Heartbeat: broadcast or point to point

Steve Underwood steveu@netpage.com.hk
Wed, 31 Mar 1999 09:01:41 +0000


> Alan Robertson wrote:
> > > I think udp broadcasts are sufficient for my implementation because I
> > > only act if five in sequence go missing, so it's not critical if a
> > > packet or two get lost.
> >
> > That may be sufficient for your particular application, but for some
> > applications, 5 seconds downtime without knowing it is a long time.  It
> > would be nice if we could do something which could be tuned to other
> > applications.

You need to be very careful about over enthusiastic fail-overs. I've had trouble
before trying to get a really fast decision about a failed element in a system,
when those elements are subject to variable loading. Servers twiddling their
thumbs waiting for their big moment have no loading issues.
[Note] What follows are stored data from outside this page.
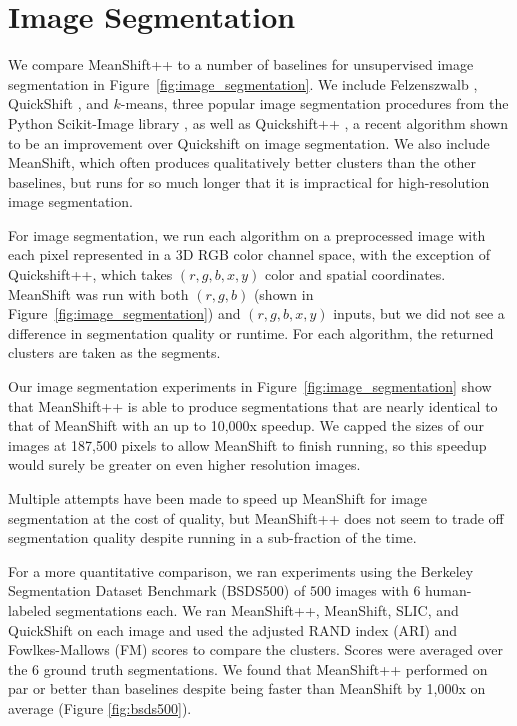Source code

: \section{Image Segmentation}

We compare MeanShift++ to a number of baselines for unsupervised image segmentation in Figure~\ref{fig:image_segmentation}. We include Felzenszwalb \cite{felzenszwalb2004efficient}, QuickShift \cite{vedaldi2008quick}, and $k$-means, three popular image segmentation procedures from the Python Scikit-Image library \cite{van2014scikit}, as well as Quickshift++ \cite{jiang2018quickshift++}, a recent algorithm shown to be an improvement over Quickshift on image segmentation. We also include MeanShift, which often produces qualitatively better clusters than the other baselines, but runs for so much longer that it is impractical for high-resolution image segmentation. 

For image segmentation, we run each algorithm on a preprocessed image with each pixel represented in a 3D RGB color channel space, with the exception of Quickshift++, which takes $(r, g, b, x, y)$ color and spatial coordinates. MeanShift was run with both $(r, g, b)$ (shown in Figure~\ref{fig:image_segmentation}) and $(r, g, b, x, y)$ inputs, but we did not see a difference in segmentation quality or runtime. For each algorithm, the returned clusters are taken as the segments.

Our image segmentation experiments in Figure~\ref{fig:image_segmentation} show that MeanShift++ is able to produce segmentations that are nearly identical to that of MeanShift with an up to 10,000x speedup. We capped the sizes of our images at 187,500 pixels to allow MeanShift to finish running, so this speedup would surely be greater on even higher resolution images. 

Multiple attempts have been made to speed up MeanShift for image segmentation at the cost of quality, but MeanShift++ does not seem to trade off segmentation quality despite running in a sub-fraction of the time.

For a more quantitative comparison, we ran experiments using the Berkeley Segmentation Dataset Benchmark (BSDS500) of $500$ images with $6$ human-labeled segmentations each. We ran MeanShift++, MeanShift, SLIC, and QuickShift on each image and used the adjusted RAND index \cite{hubert1985comparing} (ARI) and Fowlkes-Mallows \cite{fowlkes1983method} (FM) scores to compare the clusters. Scores were averaged over the $6$ ground truth segmentations. We found that MeanShift++ performed on par or better than baselines despite being faster than MeanShift by 1,000x on average (Figure \ref{fig:bsds500}). \\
The ones they are
monitoring may. You can get trouble with fail-overs occurring only because the
live server suffered a short term high load, which delayed its heartbeats. This
is part of the key problem in HA and redundant systems - it can be easy to handle
the good and bad system modules, but very difficult to handle the quirky and
intermittent ones.

I agree that 5 seconds can be a long time. The first redundant system I had to
design had to fail-over in 20ms. That was practical because the units were
performing sets of well defined axis transformations every 20ms. The load was
totally predictable, and detecting a failure by some negotiation at the end of
each 20ms cycle did the trick. I doubt a generic solution to fast stable
changeover is practical without custom hardware.

Steve